Where have they gone - editing, smilies insert link etc toolbars have disappeared?


----------



## Biker Joe (2 Jan 2014)

youngoldbloke said:


> Where have they gone - editing, smilies insert link etc toolbars have disappeared?


Mine is OK


----------



## youngoldbloke (2 Jan 2014)

Just found out OK on desktop computer, but not on laptop. Why?


----------



## Shaun (2 Jan 2014)

On the laptop - can you see the text *Use Rich Text Editor* at the bottom of the editor window?

If so, click it and you should get the icons / toolbars back. If not, check you have java installed as they won't work without it.

Alternatively, if you have a different browser installed on the laptop, use that to test whether CC works as expected?

Cheers,
Shaun


----------



## ColinJ (2 Jan 2014)

Shaun said:


> On the laptop - can you see the text *Use Rich Text Editor* at the bottom of the editor window?
> 
> If so, click it and you should get the icons / toolbars back. If not, check you have java installed as they won't work without it.
> 
> ...


I thought they used _Javascript_? 

I'm sure that I disabled Java on this laptop and the icons/toolbar still work.


----------



## youngoldbloke (3 Jan 2014)

Shaun said:


> On the laptop - can you see the text *Use Rich Text Editor* at the bottom of the editor window?
> 
> If so, click it and you should get the icons / toolbars back. If not, check you have java installed as they won't work without it.
> 
> ...



No sign of 'Use Rich Text Editor', or anything elsein reply box. Have now removed exercise ticker etc from sig box as problem arose after putting in 2014 ticker, but no change. IE on this laptop, but seems all OK with firefox on other computer.


----------



## Shaun (3 Jan 2014)

Microsoft have been automatically rolling out IE 11 via Windows Update - which has caused a number of problems and compatibility issues.

You could try putting a "Compatibility Mode" exclusion in for CycleChat:


> Press *Alt*, or right click IE anywhere on the top bar and click menu.

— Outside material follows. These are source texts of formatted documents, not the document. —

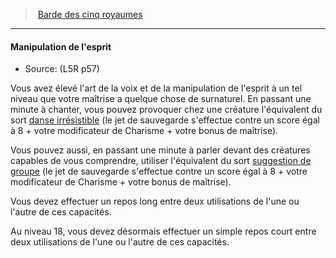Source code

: ﻿---
!GenericItem
Id: l5r_bard_hd.md#manipulation-de-lesprit
ParentLink: l5r_bard_hd.md#barde-des-cinq-royaumes
Name: Manipulation de l'esprit
ParentName: Barde des cinq royaumes
NameLevel: 4
Source: (L5R p57)
Attributes:
  Name: Manipulation de l'esprit
  Markdown: >+
    #### <!--Name-->Manipulation de l'esprit<!--/Name-->


    - Source: <!--Source-->(L5R p57)<!--/Source-->


    Vous avez élevé l'art de la voix et de la manipulation de l'esprit à un tel niveau que votre maîtrise a quelque chose de surnaturel. En passant une minute à chanter, vous pouvez provoquer chez une créature l'équivalent du sort [danse irrésistible](hd_spells_danse_irresistible.md) (le jet de sauvegarde s'effectue contre un score égal à 8 + votre modificateur de Charisme + votre bonus de maîtrise).


    Vous pouvez aussi, en passant une minute à parler devant des créatures capables de vous comprendre, utiliser l'équivalent du sort [suggestion de groupe](hd_spells_suggestion_de_groupe.md) (le jet de sauvegarde s'effectue contre un score égal à 8 + votre modificateur de Charisme + votre bonus de maîtrise).


    Vous devez effectuer un repos long entre deux utilisations de l'une ou l'autre de ces capacités.


    Au niveau 18, vous devez désormais effectuer un simple repos court entre deux utilisations de l'une ou l'autre de ces capacités.

  Source: (L5R p57)
AttributesDictionary: >+
  Name: Manipulation de l'esprit

  Markdown: >+

    #### <!--Name-->Manipulation de l'esprit<!--/Name-->





    - Source: <!--Source-->(L5R p57)<!--/Source-->





    Vous avez élevé l'art de la voix et de la manipulation de l'esprit à un tel niveau que votre maîtrise a quelque chose de surnaturel. En passant une minute à chanter, vous pouvez provoquer chez une créature l'équivalent du sort [danse irrésistible](hd_spells_danse_irresistible.md) (le jet de sauvegarde s'effectue contre un score égal à 8 + votre modificateur de Charisme + votre bonus de maîtrise).





    Vous pouvez aussi, en passant une minute à parler devant des créatures capables de vous comprendre, utiliser l'équivalent du sort [suggestion de groupe](hd_spells_suggestion_de_groupe.md) (le jet de sauvegarde s'effectue contre un score égal à 8 + votre modificateur de Charisme + votre bonus de maîtrise).





    Vous devez effectuer un repos long entre deux utilisations de l'une ou l'autre de ces capacités.





    Au niveau 18, vous devez désormais effectuer un simple repos court entre deux utilisations de l'une ou l'autre de ces capacités.



  Source: (L5R p57)

---
> [Barde des cinq royaumes](hd_l5r_bard.md)

---

#### Manipulation de l'esprit

- Source: (L5R p57)

Vous avez élevé l'art de la voix et de la manipulation de l'esprit à un tel niveau que votre maîtrise a quelque chose de surnaturel. En passant une minute à chanter, vous pouvez provoquer chez une créature l'équivalent du sort [danse irrésistible](hd_spells_danse_irresistible.md) (le jet de sauvegarde s'effectue contre un score égal à 8 + votre modificateur de Charisme + votre bonus de maîtrise).

Vous pouvez aussi, en passant une minute à parler devant des créatures capables de vous comprendre, utiliser l'équivalent du sort [suggestion de groupe](hd_spells_suggestion_de_groupe.md) (le jet de sauvegarde s'effectue contre un score égal à 8 + votre modificateur de Charisme + votre bonus de maîtrise).

Vous devez effectuer un repos long entre deux utilisations de l'une ou l'autre de ces capacités.

Au niveau 18, vous devez désormais effectuer un simple repos court entre deux utilisations de l'une ou l'autre de ces capacités.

After you do either of those, click *Tools* and look for _Compatibility Mode Settings_, then you can manually enter the site that is not working correctly and it should fix the problems for the sites that broke with this release.



Alternatively try installing Firefox on the laptop.

Cheers,
Shaun


----------



## youngoldbloke (3 Jan 2014)

Thanks Shaun, Cycle Chat was excluded, and I removed it, now all seems to be working again  (smiley to prove it!)


----------



## Shaun (3 Jan 2014)

youngoldbloke said:


> Thanks Shaun, Cycle Chat was excluded, and I removed it, now all seems to be working again  (smiley to prove it!)



Result!


----------